▶ _What needs to be done_
Your response should contain exactly the lines running from the one with "本装置が革命的である点は、「" to the end of the data below, both included, and no pictures.

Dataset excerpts
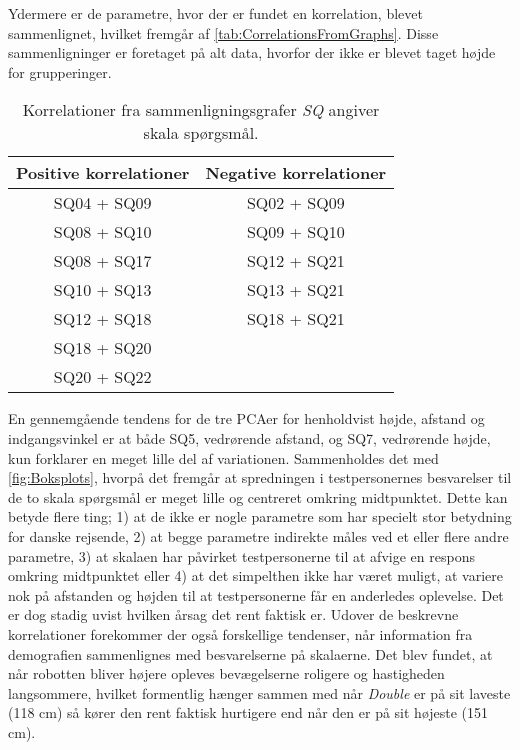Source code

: %
Ydermere er de parametre, hvor der er fundet en korrelation, blevet sammenlignet, hvilket fremgår af \autoref{tab:CorrelationsFromGraphs}. Disse sammenligninger er foretaget på alt data, hvorfor der ikke er blevet taget højde for grupperinger.
%
\begin{table}[H]
	\centering
	\begin{tabular}{ c|c }
		\centering
		Positive korrelationer & Negative korrelationer \\ \hline
		SQ04 + SQ09 & SQ02 + SQ09 \\ 
		SQ08 + SQ10 & SQ09 + SQ10 \\ 
		SQ08 + SQ17 & SQ12 + SQ21 \\ 
		SQ10 + SQ13 & SQ13 + SQ21 \\ 
		SQ12 + SQ18 & SQ18 + SQ21	\\	
		SQ18 + SQ20 & 							\\
		SQ20 + SQ22 & 
	\end{tabular}        
\caption{Korrelationer fra sammenligningsgrafer \textit{SQ} angiver skala spørgsmål.}
\label{tab:CorrelationsFromGraphs} 
\end{table}
\noindent
%
En gennemgående tendens for de tre PCAer for henholdvist højde, afstand og indgangsvinkel er at både SQ5, vedrørende afstand, og SQ7, vedrørende højde, kun forklarer en meget lille del af variationen. Sammenholdes det med \autoref{fig:Boksplots}, hvorpå det fremgår at spredningen i testpersonernes besvarelser til de to skala spørgsmål er meget lille og centreret omkring midtpunktet. Dette kan betyde flere ting; 1) at de ikke er nogle parametre som har specielt stor betydning for danske rejsende, 2) at begge parametre indirekte måles ved et eller flere andre parametre, 3) at skalaen har påvirket testpersonerne til at afvige en respons omkring midtpunktet eller 4) at det simpelthen ikke har været muligt, at variere nok på afstanden og højden til at testpersonerne får en anderledes oplevelse. Det er dog stadig uvist hvilken årsag det rent faktisk er.\blankline  
%
Udover de beskrevne korrelationer forekommer der også forskellige tendenser, når information fra demografien sammenlignes med besvarelserne på skalaerne. Det blev fundet, at når robotten bliver højere opleves bevægelserne roligere og hastigheden langsommere, hvilket formentlig hænger sammen med når \textit{Double} er på sit laveste (118 cm) så kører den rent faktisk hurtigere end når den er på sit højeste (151 cm). 

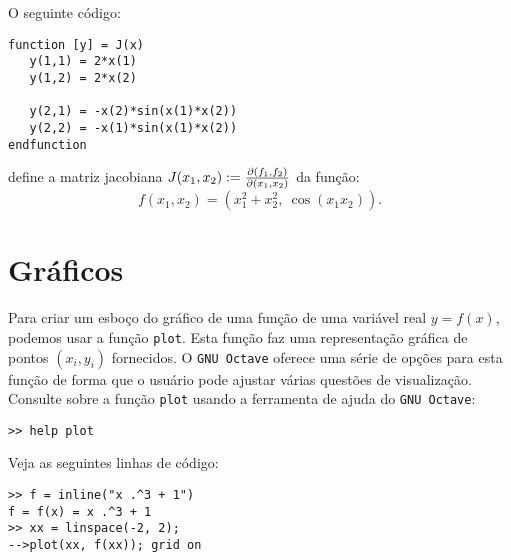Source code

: \begin{ex}
  O seguinte código:
\begin{verbatim}
function [y] = J(x)
   y(1,1) = 2*x(1)
   y(1,2) = 2*x(2)

   y(2,1) = -x(2)*sin(x(1)*x(2))
   y(2,2) = -x(1)*sin(x(1)*x(2))
endfunction
\end{verbatim}
define a matriz jacobiana $J(x_1,x_2) := \frac{\partial(f_1,f_2)}{\partial(x_1,x_2)}$ da função:
\begin{equation*}
  f(x_1,x_2) = (x_1^2 + x_2^2,~\cos(x_1x_2)).
\end{equation*}
\end{ex}

\section{Gráficos}

Para criar um esboço do gráfico de uma função de uma variável real $y = f(x)$, podemos usar a função \verb+plot+. Esta função faz uma representação gráfica de pontos $(x_i, y_i)$ fornecidos. O \verb+GNU Octave+ oferece uma série de opções para esta função de forma que o usuário pode ajustar várias questões de visualização. Consulte sobre a função \verb+plot+ usando a ferramenta de ajuda do \verb+GNU Octave+:
\begin{verbatim}
>> help plot
\end{verbatim}

\begin{ex}
  Veja as seguintes linhas de código:
\begin{verbatim}
>> f = inline("x .^3 + 1")
f = f(x) = x .^3 + 1
>> xx = linspace(-2, 2);
-->plot(xx, f(xx)); grid on
\end{verbatim}
\end{ex}
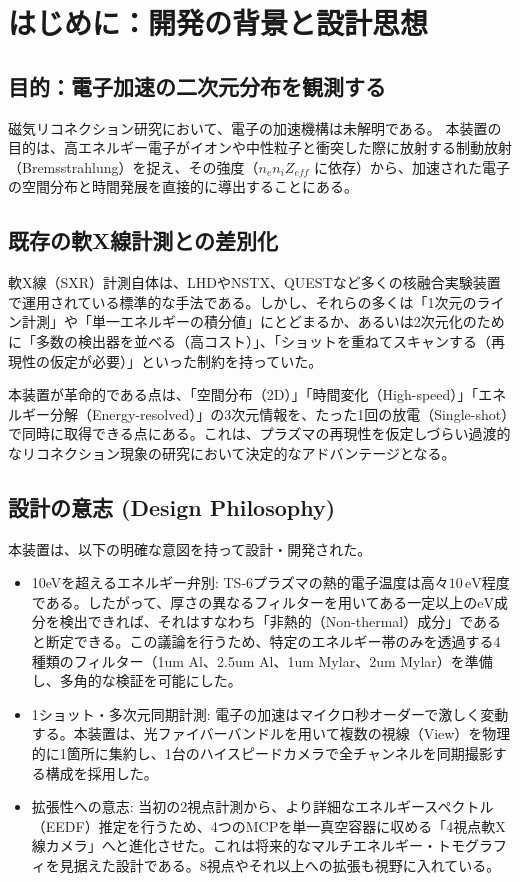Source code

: \section{はじめに：開発の背景と設計思想}

\subsection{目的：電子加速の二次元分布を観測する}
磁気リコネクション研究において、電子の加速機構は未解明である。
本装置の目的は、高エネルギー電子がイオンや中性粒子と衝突した際に放射する制動放射（Bremsstrahlung）を捉え、その強度（$n_e n_i Z_{eff}$ に依存）から、加速された電子の空間分布と時間発展を直接的に導出することにある\cite{Takeda2023}。

\subsection{既存の軟X線計測との差別化}
軟X線（SXR）計測自体は、LHDやNSTX、QUESTなど多くの核融合実験装置で運用されている標準的な手法である。しかし、それらの多くは「1次元のライン計測」や「単一エネルギーの積分値」にとどまるか、あるいは2次元化のために「多数の検出器を並べる（高コスト）」、「ショットを重ねてスキャンする（再現性の仮定が必要）」といった制約を持っていた。

本装置が革命的である点は、「空間分布（2D）」「時間変化（High-speed）」「エネルギー分解（Energy-resolved）」の3次元情報を、たった1回の放電（Single-shot）で同時に取得できる点にある。これは、プラズマの再現性を仮定しづらい過渡的なリコネクション現象の研究において決定的なアドバンテージとなる。

\subsection{設計の意志 (Design Philosophy)}
本装置は、以下の明確な意図を持って設計・開発された。

\begin{itemize}
    \item 10eVを超えるエネルギー弁別:
    TS-6プラズマの熱的電子温度は高々$10\,\mathrm{eV}$程度である\cite{Takeda2023}。したがって、厚さの異なるフィルターを用いてある一定以上の$\mathrm{eV}$成分を検出できれば、それはすなわち「非熱的（Non-thermal）成分」であると断定できる。この議論を行うため、特定のエネルギー帯のみを透過する4種類のフィルター（1um Al、2.5um Al、1um Mylar、2um Mylar）を準備し、多角的な検証を可能にした。
    
    \item 1ショット・多次元同期計測:
    電子の加速はマイクロ秒オーダーで激しく変動する。本装置は、光ファイバーバンドルを用いて複数の視線（View）を物理的に1箇所に集約し、1台のハイスピードカメラで全チャンネルを同期撮影する構成を採用した。
    
    \item 拡張性への意志:
    当初の2視点計測から、より詳細なエネルギースペクトル（EEDF）推定を行うため、4つのMCPを単一真空容器に収める「4視点軟X線カメラ」へと進化させた\cite{Takeda2023}。これは将来的なマルチエネルギー・トモグラフィを見据えた設計である。8視点やそれ以上への拡張も視野に入れている。
\end{itemize}

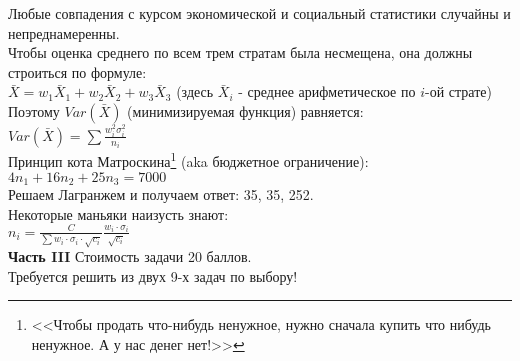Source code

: \documentclass[pdftex,12pt,a4paper]{article}
\begin{document}
Любые совпадения с курсом экономической и социальный статистики случайны и непреднамеренны. \\
Чтобы оценка среднего по всем трем стратам была несмещена, она должны строиться по формуле: \\
$\bar{X}=w_{1}\bar{X}_{1}+w_{2}\bar{X}_{2}+w_{3}\bar{X}_{3}$ (здесь $\bar{X}_{i}$ - среднее арифметическое по $i$-ой страте) \\
Поэтому $Var(\bar{X})$ (минимизируемая функция) равняется: \\
$Var(\bar{X})=\sum \frac{w^{2}_{i}\sigma^{2}_{i}}{n_{i}}$ \\
Принцип кота Матроскина\footnote{<<Чтобы продать что-нибудь ненужное, нужно сначала купить что нибудь ненужное. А у нас денег нет!>>} (aka бюджетное ограничение):  $4n_{1}+16n_{2}+25n_{3}=7000$ \\
Решаем Лагранжем и получаем ответ: 35, 35, 252. \\
Некоторые маньяки наизусть знают: \\
$n_{i}=\frac{C}{\sum w_{i}\cdot \sigma_{i}\cdot\sqrt{c_{i}}}\frac{w_{i}\cdot \sigma_{i}}{\sqrt{c_{i}}}$\\






\textbf{Часть III} Стоимость задачи 20 баллов. \\

Требуется решить \textbf{} из двух 9-х задач по
выбору! \\
\end{document}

▶ _Task output_
本装置が革命的である点は、「空間分布（2D）」「時間変化（High-speed）」「エネルギー分解（Energy-resolved）」の3次元情報を、たった1回の放電（Single-shot）で同時に取得できる点にある。これは、プラズマの再現性を仮定しづらい過渡的なリコネクション現象の研究において決定的なアドバンテージとなる。

\subsection{設計の意志 (Design Philosophy)}
本装置は、以下の明確な意図を持って設計・開発された。

\begin{itemize}
    \item 10eVを超えるエネルギー弁別:
    TS-6プラズマの熱的電子温度は高々$10\,\mathrm{eV}$程度である\cite{Takeda2023}。したがって、厚さの異なるフィルターを用いてある一定以上の$\mathrm{eV}$成分を検出できれば、それはすなわち「非熱的（Non-thermal）成分」であると断定できる。この議論を行うため、特定のエネルギー帯のみを透過する4種類のフィルター（1um Al、2.5um Al、1um Mylar、2um Mylar）を準備し、多角的な検証を可能にした。
    
    \item 1ショット・多次元同期計測:
    電子の加速はマイクロ秒オーダーで激しく変動する。本装置は、光ファイバーバンドルを用いて複数の視線（View）を物理的に1箇所に集約し、1台のハイスピードカメラで全チャンネルを同期撮影する構成を採用した。
    
    \item 拡張性への意志:
    当初の2視点計測から、より詳細なエネルギースペクトル（EEDF）推定を行うため、4つのMCPを単一真空容器に収める「4視点軟X線カメラ」へと進化させた\cite{Takeda2023}。これは将来的なマルチエネルギー・トモグラフィを見据えた設計である。8視点やそれ以上への拡張も視野に入れている。
\end{itemize}

Source code

: \documentclass[pdftex,12pt,a4paper]{article}
\begin{document}
Любые совпадения с курсом экономической и социальный статистики случайны и непреднамеренны. \\
Чтобы оценка среднего по всем трем стратам была несмещена, она должны строиться по формуле: \\
$\bar{X}=w_{1}\bar{X}_{1}+w_{2}\bar{X}_{2}+w_{3}\bar{X}_{3}$ (здесь $\bar{X}_{i}$ - среднее арифметическое по $i$-ой страте) \\
Поэтому $Var(\bar{X})$ (минимизируемая функция) равняется: \\
$Var(\bar{X})=\sum \frac{w^{2}_{i}\sigma^{2}_{i}}{n_{i}}$ \\
Принцип кота Матроскина\footnote{<<Чтобы продать что-нибудь ненужное, нужно сначала купить что нибудь ненужное. А у нас денег нет!>>} (aka бюджетное ограничение):  $4n_{1}+16n_{2}+25n_{3}=7000$ \\
Решаем Лагранжем и получаем ответ: 35, 35, 252. \\
Некоторые маньяки наизусть знают: \\
$n_{i}=\frac{C}{\sum w_{i}\cdot \sigma_{i}\cdot\sqrt{c_{i}}}\frac{w_{i}\cdot \sigma_{i}}{\sqrt{c_{i}}}$\\






\textbf{Часть III} Стоимость задачи 20 баллов. \\

Требуется решить \textbf{} из двух 9-х задач по
выбору! \\
\end{document}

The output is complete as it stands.